++++ Material shown

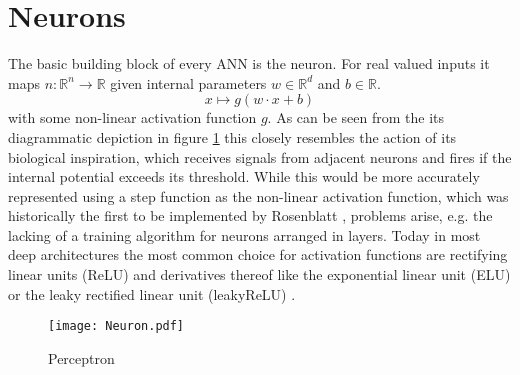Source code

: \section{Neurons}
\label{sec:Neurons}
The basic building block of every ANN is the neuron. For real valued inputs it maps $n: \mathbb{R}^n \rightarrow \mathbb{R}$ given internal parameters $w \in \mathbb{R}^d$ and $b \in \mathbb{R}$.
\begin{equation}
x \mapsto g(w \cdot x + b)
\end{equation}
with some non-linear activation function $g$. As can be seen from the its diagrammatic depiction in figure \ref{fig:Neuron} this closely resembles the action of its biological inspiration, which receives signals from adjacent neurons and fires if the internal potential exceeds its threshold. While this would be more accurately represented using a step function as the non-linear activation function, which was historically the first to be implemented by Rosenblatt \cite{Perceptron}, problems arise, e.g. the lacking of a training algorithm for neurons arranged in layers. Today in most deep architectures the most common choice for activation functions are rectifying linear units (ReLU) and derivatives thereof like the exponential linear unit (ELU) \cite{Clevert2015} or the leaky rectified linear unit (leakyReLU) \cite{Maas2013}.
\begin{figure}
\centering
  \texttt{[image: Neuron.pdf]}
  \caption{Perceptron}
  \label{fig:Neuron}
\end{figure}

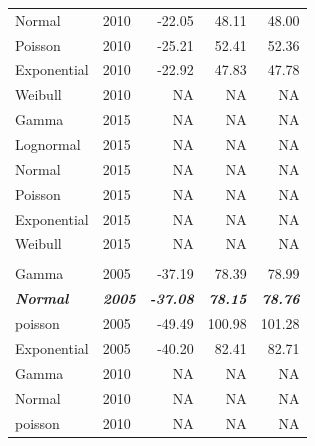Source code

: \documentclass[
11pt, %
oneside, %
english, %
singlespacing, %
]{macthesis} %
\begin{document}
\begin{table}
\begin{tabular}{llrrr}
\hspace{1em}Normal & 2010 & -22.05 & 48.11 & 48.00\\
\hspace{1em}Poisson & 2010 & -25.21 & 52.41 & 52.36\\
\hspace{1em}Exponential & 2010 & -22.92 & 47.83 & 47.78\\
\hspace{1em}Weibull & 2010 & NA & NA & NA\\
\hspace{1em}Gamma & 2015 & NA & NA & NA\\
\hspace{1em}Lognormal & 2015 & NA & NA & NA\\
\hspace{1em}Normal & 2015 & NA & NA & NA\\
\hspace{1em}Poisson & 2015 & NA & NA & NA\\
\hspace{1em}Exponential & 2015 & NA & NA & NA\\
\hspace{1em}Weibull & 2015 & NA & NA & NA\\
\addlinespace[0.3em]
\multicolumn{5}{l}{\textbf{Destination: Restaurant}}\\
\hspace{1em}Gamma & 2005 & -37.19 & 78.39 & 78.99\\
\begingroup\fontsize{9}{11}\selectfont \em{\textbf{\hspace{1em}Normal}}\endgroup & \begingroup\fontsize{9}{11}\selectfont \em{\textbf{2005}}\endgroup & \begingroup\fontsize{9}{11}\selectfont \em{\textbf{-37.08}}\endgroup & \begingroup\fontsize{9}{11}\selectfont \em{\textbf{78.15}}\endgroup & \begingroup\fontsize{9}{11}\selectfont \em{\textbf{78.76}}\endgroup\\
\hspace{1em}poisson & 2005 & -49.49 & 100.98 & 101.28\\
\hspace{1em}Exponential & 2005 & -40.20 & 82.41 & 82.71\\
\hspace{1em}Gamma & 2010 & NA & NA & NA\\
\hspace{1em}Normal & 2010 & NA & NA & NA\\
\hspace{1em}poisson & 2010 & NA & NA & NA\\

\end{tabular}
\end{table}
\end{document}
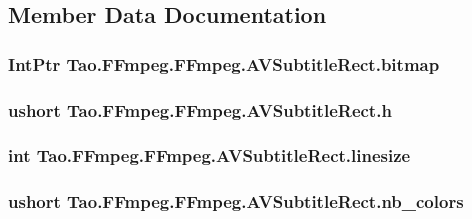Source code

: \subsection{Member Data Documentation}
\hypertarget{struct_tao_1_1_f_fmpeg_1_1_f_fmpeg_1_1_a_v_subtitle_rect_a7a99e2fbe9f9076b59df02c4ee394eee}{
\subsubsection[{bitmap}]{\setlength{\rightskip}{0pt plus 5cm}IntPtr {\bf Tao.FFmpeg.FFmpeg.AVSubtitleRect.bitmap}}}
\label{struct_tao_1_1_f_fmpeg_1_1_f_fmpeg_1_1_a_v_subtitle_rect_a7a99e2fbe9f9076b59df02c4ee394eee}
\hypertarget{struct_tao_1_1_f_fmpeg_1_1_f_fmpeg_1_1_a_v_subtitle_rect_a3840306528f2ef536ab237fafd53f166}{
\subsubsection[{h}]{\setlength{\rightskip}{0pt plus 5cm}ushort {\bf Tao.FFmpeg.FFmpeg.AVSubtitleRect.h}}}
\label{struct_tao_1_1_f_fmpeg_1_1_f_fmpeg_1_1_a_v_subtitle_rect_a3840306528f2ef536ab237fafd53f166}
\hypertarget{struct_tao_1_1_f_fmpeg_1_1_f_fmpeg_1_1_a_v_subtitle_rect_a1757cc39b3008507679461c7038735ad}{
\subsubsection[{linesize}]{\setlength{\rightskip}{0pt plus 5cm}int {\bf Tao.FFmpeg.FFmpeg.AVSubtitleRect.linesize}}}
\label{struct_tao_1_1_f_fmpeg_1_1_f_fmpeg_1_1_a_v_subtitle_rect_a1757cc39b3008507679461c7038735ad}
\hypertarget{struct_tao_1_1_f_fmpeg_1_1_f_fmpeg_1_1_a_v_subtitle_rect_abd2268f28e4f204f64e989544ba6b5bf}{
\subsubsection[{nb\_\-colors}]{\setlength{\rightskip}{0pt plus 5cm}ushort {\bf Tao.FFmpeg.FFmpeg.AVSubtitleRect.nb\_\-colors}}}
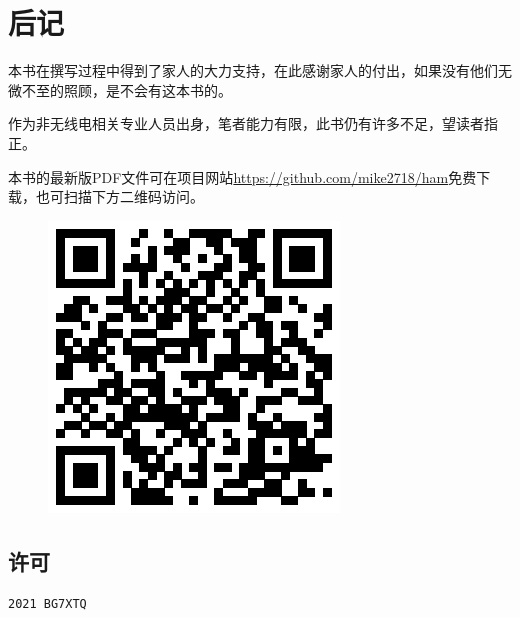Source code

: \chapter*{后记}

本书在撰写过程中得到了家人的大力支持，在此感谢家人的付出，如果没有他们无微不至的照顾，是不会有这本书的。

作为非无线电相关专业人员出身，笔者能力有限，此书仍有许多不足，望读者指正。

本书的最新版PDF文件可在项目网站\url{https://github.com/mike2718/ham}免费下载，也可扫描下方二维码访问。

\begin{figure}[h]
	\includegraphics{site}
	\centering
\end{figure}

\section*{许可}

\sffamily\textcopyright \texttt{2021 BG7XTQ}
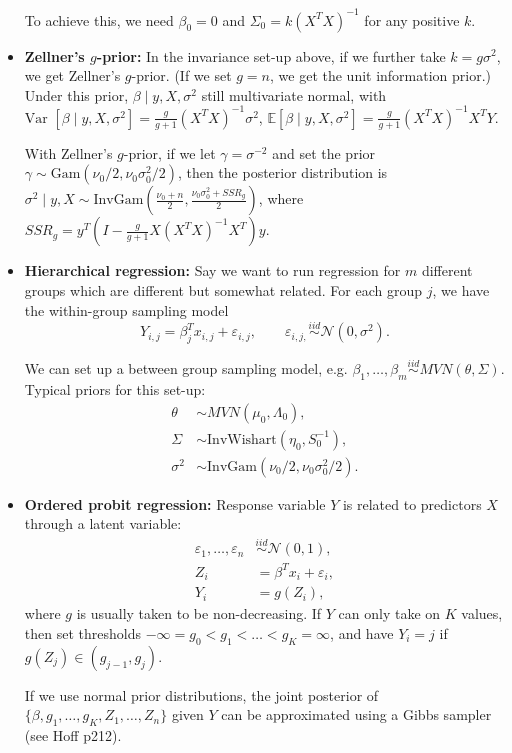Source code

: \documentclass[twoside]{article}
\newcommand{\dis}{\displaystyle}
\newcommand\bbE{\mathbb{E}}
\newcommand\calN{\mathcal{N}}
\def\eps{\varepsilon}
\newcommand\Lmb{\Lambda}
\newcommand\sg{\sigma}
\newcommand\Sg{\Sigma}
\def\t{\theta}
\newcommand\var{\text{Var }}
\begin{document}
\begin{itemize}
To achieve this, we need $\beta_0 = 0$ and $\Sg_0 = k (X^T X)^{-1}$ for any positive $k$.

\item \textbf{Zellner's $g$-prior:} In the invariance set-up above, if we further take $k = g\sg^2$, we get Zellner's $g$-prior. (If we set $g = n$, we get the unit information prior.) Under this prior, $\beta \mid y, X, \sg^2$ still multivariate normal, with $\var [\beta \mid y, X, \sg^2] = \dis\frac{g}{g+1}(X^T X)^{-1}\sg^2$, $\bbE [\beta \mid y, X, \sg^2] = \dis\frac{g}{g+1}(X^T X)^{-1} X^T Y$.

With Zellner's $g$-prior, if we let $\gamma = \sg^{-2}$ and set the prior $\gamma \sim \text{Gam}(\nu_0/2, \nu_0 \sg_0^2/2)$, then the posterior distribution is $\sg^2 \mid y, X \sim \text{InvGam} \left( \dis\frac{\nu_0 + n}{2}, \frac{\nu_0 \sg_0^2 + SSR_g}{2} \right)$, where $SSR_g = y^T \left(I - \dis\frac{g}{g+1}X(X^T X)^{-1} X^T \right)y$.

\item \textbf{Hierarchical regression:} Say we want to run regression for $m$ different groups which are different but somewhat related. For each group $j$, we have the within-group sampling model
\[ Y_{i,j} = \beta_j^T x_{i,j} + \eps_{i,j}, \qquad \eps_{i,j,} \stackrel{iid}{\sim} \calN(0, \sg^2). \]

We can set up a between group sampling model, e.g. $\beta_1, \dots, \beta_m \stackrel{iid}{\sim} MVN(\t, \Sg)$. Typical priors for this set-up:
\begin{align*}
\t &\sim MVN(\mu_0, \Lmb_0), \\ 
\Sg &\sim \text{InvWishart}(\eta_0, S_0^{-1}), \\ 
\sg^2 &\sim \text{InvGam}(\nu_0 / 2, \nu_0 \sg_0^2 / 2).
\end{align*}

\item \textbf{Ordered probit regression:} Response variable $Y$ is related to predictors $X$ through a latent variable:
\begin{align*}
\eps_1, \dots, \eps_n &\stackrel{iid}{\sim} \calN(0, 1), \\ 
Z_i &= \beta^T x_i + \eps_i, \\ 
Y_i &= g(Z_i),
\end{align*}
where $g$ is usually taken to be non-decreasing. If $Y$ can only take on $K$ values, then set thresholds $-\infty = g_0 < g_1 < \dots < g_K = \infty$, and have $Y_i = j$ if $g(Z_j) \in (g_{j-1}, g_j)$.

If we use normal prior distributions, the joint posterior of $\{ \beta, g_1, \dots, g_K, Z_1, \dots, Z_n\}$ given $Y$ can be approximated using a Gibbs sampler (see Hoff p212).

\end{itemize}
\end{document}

++++++++
++++ Material shown

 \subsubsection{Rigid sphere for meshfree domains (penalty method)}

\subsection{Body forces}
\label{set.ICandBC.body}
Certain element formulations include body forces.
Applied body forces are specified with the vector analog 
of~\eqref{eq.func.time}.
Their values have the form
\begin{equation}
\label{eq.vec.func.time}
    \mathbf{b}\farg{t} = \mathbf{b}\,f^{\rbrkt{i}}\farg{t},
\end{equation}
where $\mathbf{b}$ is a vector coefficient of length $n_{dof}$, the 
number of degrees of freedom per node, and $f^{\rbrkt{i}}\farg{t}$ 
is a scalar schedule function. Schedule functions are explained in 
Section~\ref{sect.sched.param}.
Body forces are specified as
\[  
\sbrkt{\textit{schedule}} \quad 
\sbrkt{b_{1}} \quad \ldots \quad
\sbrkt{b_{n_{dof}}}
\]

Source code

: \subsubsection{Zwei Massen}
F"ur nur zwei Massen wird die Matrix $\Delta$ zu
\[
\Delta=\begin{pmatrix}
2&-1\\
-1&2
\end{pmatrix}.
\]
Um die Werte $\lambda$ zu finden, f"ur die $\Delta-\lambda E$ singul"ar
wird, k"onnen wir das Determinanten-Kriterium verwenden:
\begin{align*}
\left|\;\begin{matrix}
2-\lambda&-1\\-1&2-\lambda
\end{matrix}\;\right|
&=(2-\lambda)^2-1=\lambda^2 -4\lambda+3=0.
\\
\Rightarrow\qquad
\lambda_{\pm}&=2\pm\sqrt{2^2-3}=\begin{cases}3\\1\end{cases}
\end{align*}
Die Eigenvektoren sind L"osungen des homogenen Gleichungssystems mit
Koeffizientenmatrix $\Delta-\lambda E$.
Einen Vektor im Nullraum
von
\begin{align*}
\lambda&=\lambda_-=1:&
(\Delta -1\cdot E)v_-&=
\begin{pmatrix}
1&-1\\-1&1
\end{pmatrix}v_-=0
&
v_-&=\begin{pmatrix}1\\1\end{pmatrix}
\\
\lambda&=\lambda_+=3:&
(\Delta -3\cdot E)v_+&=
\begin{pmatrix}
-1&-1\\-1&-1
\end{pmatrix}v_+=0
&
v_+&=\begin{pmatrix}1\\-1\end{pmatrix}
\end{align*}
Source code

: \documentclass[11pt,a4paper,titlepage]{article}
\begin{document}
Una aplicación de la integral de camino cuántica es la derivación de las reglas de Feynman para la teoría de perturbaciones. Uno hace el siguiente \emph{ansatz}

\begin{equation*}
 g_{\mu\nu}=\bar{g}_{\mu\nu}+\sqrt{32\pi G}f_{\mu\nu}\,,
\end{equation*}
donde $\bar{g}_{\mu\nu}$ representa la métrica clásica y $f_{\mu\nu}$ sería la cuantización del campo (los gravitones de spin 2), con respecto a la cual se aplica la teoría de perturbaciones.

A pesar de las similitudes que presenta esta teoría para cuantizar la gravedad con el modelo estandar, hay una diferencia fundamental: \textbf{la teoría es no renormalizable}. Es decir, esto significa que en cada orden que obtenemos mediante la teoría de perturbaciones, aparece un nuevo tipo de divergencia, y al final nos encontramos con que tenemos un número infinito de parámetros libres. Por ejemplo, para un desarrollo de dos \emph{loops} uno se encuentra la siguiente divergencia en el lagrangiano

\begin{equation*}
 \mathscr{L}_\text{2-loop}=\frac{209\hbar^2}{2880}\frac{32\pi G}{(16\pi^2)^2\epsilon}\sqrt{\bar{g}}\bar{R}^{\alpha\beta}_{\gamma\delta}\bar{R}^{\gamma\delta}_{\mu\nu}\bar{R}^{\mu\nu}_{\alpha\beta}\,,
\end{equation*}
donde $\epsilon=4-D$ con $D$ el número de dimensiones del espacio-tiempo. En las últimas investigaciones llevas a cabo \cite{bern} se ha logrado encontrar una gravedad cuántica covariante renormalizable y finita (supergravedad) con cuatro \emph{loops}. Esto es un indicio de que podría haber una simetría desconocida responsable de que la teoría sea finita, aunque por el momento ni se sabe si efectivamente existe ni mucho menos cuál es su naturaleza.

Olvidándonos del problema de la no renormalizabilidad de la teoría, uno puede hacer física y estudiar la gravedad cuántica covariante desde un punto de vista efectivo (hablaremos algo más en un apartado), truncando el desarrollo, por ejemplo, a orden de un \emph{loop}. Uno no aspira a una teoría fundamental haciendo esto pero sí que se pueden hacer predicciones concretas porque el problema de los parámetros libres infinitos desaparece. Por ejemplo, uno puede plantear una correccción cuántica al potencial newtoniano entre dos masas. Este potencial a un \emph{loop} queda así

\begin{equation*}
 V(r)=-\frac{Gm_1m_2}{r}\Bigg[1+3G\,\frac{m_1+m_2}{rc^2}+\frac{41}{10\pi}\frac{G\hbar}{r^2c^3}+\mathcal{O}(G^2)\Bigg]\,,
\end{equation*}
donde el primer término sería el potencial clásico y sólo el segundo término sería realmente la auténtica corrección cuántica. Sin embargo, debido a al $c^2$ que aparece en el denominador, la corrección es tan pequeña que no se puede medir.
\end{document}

++++++++

What the exercise asks:
Out of the records above, pull each line containing the word "values".

Answer space:
where $g$ is usually taken to be non-decreasing. If $Y$ can only take on $K$ values, then set thresholds $-\infty = g_0 < g_1 < \dots < g_K = \infty$, and have $Y_i = j$ if $g(Z_j) \in (g_{j-1}, g_j)$.
Their values have the form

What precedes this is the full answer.